The 1971 song Rod Stewart knew he’d struggle to top: “We did it in two takes”

In the early 1970s, Rod Stewart was in untouchable form.

On solo songs like ‘Gasoline Alley’, ‘Reason to Believe’ (both a perfect song and a perfect performance), ‘Mama You Been on My Mind’, ‘You Wear It Well’ (also perfect), and ‘I’d Rather Go Blind’ (ditto), as well as Faces recordings like ‘Stay With Me’ and ‘You Can Make Me Dance, Sing or Anything’, Stewart brought his rough-edged, soulful and sensual voice, along with his impeccable phrasing, to song after song.

Though he almost seemed to cover tracks written by Bob Dylan more than anything else, and though he spent time on the scene with a rowdy and rag-tag motley crew of long haired British rockers, it was the overarching influence of soul music and the blues of America’s spiritual Deep South, of people like Otis Redding, Sam Cooke, Aretha Franklin, Etta James and Bobby Womack, who inspired Stewart’s own signature husky and soulful intonation, and in the process, allowed him to become one of Britain’s greatest ever singers (ignoring plenty of his later work, that is). 

And then there was ‘Maggie May’, a song so deeply ingrained in all of our collective memories and consciousness that it’s hard to really fathom there was a time that it didn’t exist, or that there was a brief time that it was in the process of being written and recorded. You can almost dismiss it as overplayed or overrated, until, that is, you hear it again and are taken away by what a fantastic piece of music and performance it is.

You can’t help but sing along with Stewart and move your body with that insistent drum beat, the swirling organ and rhythmic strums of acoustic strings, the bouncing movement of the bassline, the meandering, low rumble of rockabilly electric guitar, and the effervescent mandolin that sees the song out. You wouldn’t change a thing.

But Ron Wood might have done. During the session for the song, he felt he’d recorded a blistering guitar solo that pushed the track onto another level, only to find out at the end of the take that the engineers hadn’t picked it up, and he wasn’t the only one. Stewart himself did understand the popularity of the song (which, naturally, went all the way to number one in the charts), while some of his friends even went as far as to suggest he leave it off his upcoming album Every Picture Tells a Story.

Though Stewart didn’t care much for ‘Maggie May’, he felt the total opposite way about the title track from the new record, describing ‘Every Picture Tells a Story’ as “one of the two best songs I’ve ever written” (it seems that the other one was ‘Mandolin Wind’).

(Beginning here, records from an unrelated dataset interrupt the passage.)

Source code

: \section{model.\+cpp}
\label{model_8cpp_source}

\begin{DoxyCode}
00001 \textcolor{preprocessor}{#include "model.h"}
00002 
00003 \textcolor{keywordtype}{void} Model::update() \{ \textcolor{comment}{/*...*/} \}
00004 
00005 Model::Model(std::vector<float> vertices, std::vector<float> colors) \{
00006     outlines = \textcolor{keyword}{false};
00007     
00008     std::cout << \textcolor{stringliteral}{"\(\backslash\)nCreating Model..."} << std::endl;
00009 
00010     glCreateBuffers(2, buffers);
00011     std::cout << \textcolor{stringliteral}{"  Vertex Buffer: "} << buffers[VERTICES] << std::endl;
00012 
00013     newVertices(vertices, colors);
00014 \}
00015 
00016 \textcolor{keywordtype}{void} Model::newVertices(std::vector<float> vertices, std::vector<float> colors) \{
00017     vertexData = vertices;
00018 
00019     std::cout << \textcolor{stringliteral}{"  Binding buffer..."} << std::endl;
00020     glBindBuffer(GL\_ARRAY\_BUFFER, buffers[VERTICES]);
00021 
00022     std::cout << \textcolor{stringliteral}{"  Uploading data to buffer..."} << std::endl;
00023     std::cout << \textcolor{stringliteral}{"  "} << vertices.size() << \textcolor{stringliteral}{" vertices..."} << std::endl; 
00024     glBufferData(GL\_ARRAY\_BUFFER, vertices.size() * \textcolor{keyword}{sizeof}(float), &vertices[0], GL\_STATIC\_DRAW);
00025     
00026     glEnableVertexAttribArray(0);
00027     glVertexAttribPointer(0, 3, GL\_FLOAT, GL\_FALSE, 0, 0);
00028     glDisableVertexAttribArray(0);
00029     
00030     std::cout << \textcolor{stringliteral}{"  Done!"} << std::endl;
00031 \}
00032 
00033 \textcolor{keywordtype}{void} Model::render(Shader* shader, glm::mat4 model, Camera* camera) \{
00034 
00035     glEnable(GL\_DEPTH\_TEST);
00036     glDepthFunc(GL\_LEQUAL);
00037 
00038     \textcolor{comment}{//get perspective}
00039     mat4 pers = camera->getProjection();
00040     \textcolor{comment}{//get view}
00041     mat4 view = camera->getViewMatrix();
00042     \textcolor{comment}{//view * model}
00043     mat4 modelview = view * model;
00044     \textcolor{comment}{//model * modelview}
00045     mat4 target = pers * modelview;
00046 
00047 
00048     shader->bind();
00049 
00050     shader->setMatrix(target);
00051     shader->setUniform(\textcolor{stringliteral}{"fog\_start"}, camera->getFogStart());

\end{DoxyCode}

And one of the two best songs he had ever written was captured in just two takes, as well. Recruited to the session to sing backing vocals alongside Stewart, Stone the Crows’ vocalist, Maggie Bell, remembered that “I was just down from Glasgow, so I was nervous. He [Stewart] gave me the lyrics for the song ‘Every Picture Tells A Story’. ‘See what you think’. We did it in two takes. Years later, people thought I was the Maggie in ‘Maggie May’.”

But then, Bell added through a laugh that “Rod wasn’t my type”.